2.3. EEG data acquisition

2.4. EEG analysis

The analytical procedures for investigating the temporal variability between ASDs and TDs, as well as between pre- and post-treatment ASDs are briefly exhibited in figure 1, which included the rTMS experimental details (figure 1(a)), the temporal variability analysis (figure 1(b)), and the prediction of the long-term rTMS efficacy (figure 1(c)). Details of related sub-procedures are further described below.

2.4.1. EEG preprocessing

The EEG data were pre-processed following the standard procedures. Concretely, the raw EEG datasets were re-referenced to the 'zero' (Yao 2001) by using the reference electrode standardization technique toolbox (Dong et al 2017). Afterwards, independent component analysis (Cardoso 1997) was conducted, followed by [1, 4] Hz (delta), [4, 8] Hz (theta), [8, 13] Hz (alpha), and [13, 30] Hz (beta) offline band-pass filtering, respectively. Therein, one patient was excluded due to extensive head and body motion.

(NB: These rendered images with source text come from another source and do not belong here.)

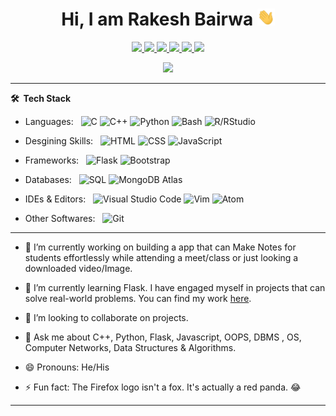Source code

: <p align="center"> <h1 align="center"> Hi, I am Rakesh Bairwa <img src="hi.gif" width="28px" alt="waving hand" /> </h1></p>
<p align="center">
<a href="https://www.linkedin.com/in/rakesh-bairwa/"><img src="https://img.shields.io/badge/LinkedIn-0077B5?style=for-the-badge&logo=linkedin&logoColor=white"/> </a>
<a href="https://leetcode.com/alex_212/"><img src="https://img.shields.io/badge/-LeetCode-FFA116?style=for-the-badge&logo=LeetCode&logoColor=black"/> </a>
<a href="https://www.hackerrank.com/alex_212"><img src="https://img.shields.io/badge/-Hackerrank-2EC866?style=for-the-badge&logo=HackerRank&logoColor=white"/> </a>
<a href="https://www.hackerearth.com/@alex_212"><img src="https://img.shields.io/badge/HackerEarth-green?style=for-the-badge&logo=hackerearth&logoColor=white"/> </a>
<a href="https://twitter.com/Rakesh_Bairwa/"><img src="https://img.shields.io/badge/Twitter-1DA1F2?style=for-the-badge&logo=twitter&logoColor=white"/> </a>
<a href="mailto:rakeshbairwa2329@gmail.com"><img src="https://img.shields.io/badge/Gmail-D14836?style=for-the-badge&logo=gmail&logoColor=white"/> </a>
</p>

<p align="center"> <img src="https://komarev.com/ghpvc/?username=Rakesh-Bairwa&label=Profile%20Visits&color=blue&style=plastic%22%20alt=%22Rakesh-Bairwa"/> </p>

***

**🛠 &nbsp;Tech Stack**

- Languages: &nbsp;
  ![C](https://img.shields.io/badge/--333333?style=flat&logo=c)
  ![C++](https://img.shields.io/badge/-++-333333?style=flat&logo=c)
  ![Python](https://img.shields.io/badge/-Python-333333?style=flat&logo=python)
  ![Bash](https://img.shields.io/badge/-Bash-333333?style=flat&logo=shell)
  ![R/RStudio](https://img.shields.io/badge/-R/RStudio-333333?style=flat&logo=R)
  
- Desgining Skills: &nbsp;
  ![HTML](https://img.shields.io/badge/-HTML-333333?style=flat&logo=HTML5)
  ![CSS](https://img.shields.io/badge/-CSS-333333?style=flat&logo=CSS3&logoColor=1572B6)
  ![JavaScript](https://img.shields.io/badge/-JavaScript-333333?style=flat&logo=javascript)

- Frameworks: &nbsp;
  ![Flask](https://img.shields.io/badge/-Flask-333333?style=flat&logo=flask&logoColor=007ACC)
  ![Bootstrap](https://img.shields.io/badge/-Bootstrap-333333?style=flat&logo=bootstrap&logoColor=563D7C)

- Databases:  &nbsp;
  ![SQL](https://img.shields.io/badge/-SQL-333333?style=flat&logo=oracle)
  ![MongoDB Atlas](https://img.shields.io/badge/-MongoDB%20Atlas-333333?style=flat&logo=mongodb)

- IDEs & Editors: &nbsp;
  ![Visual Studio Code](https://img.shields.io/badge/-Visual%20Studio%20Code-333333?style=flat&logo=visual-studio-code&logoColor=007ACC)
  ![Vim](https://img.shields.io/badge/-Vim-333333?style=flat&logo=vim)
  ![Atom](https://img.shields.io/badge/-Atom-333333?style=flat&logo=atom)

- Other Softwares:  &nbsp;
  ![Git](https://img.shields.io/badge/-Git-333333?style=flat&logo=git)
***

-  🔭 I’m currently working on building a app that can Make Notes for students effortlessly while attending a meet/class or just looking a downloaded video/Image.

-  🌱 I’m currently learning Flask. I have engaged myself in projects that can solve real-world problems. You can find my work [here](https://github.com/Rakesh-Bairwa?tab=repositories).

-  👯 I’m looking to collaborate on projects.

-  💬 Ask me about C++, Python, Flask, Javascript, OOPS, DBMS , OS, Computer Networks, Data Structures & Algorithms.

-  😄 Pronouns: He/His

-  ⚡ Fun fact: The Firefox logo isn't a fox. It's actually a red panda. 😂

***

2.4.2. Dynamic resting-state networks

The time-resolved resting-state network within the delta (1–4 Hz), theta (4–8 Hz), alpha (8–13 Hz), and beta (13–30 Hz) bands were first constructed for both ASDs and TDs, respectively. Specifically, using a 20 s sliding-window approach with an overlapping of 98%, we constructed the time-varying networks with a 400 ms temporal resolution. Thereinto, for each segment, the phase-locking value (PLV) that can estimate the inter-regional phase synchronization (Sakkalis 2011) was adopted to assess the synchronized strengths (Li et al 2015, Zhang et al 2015).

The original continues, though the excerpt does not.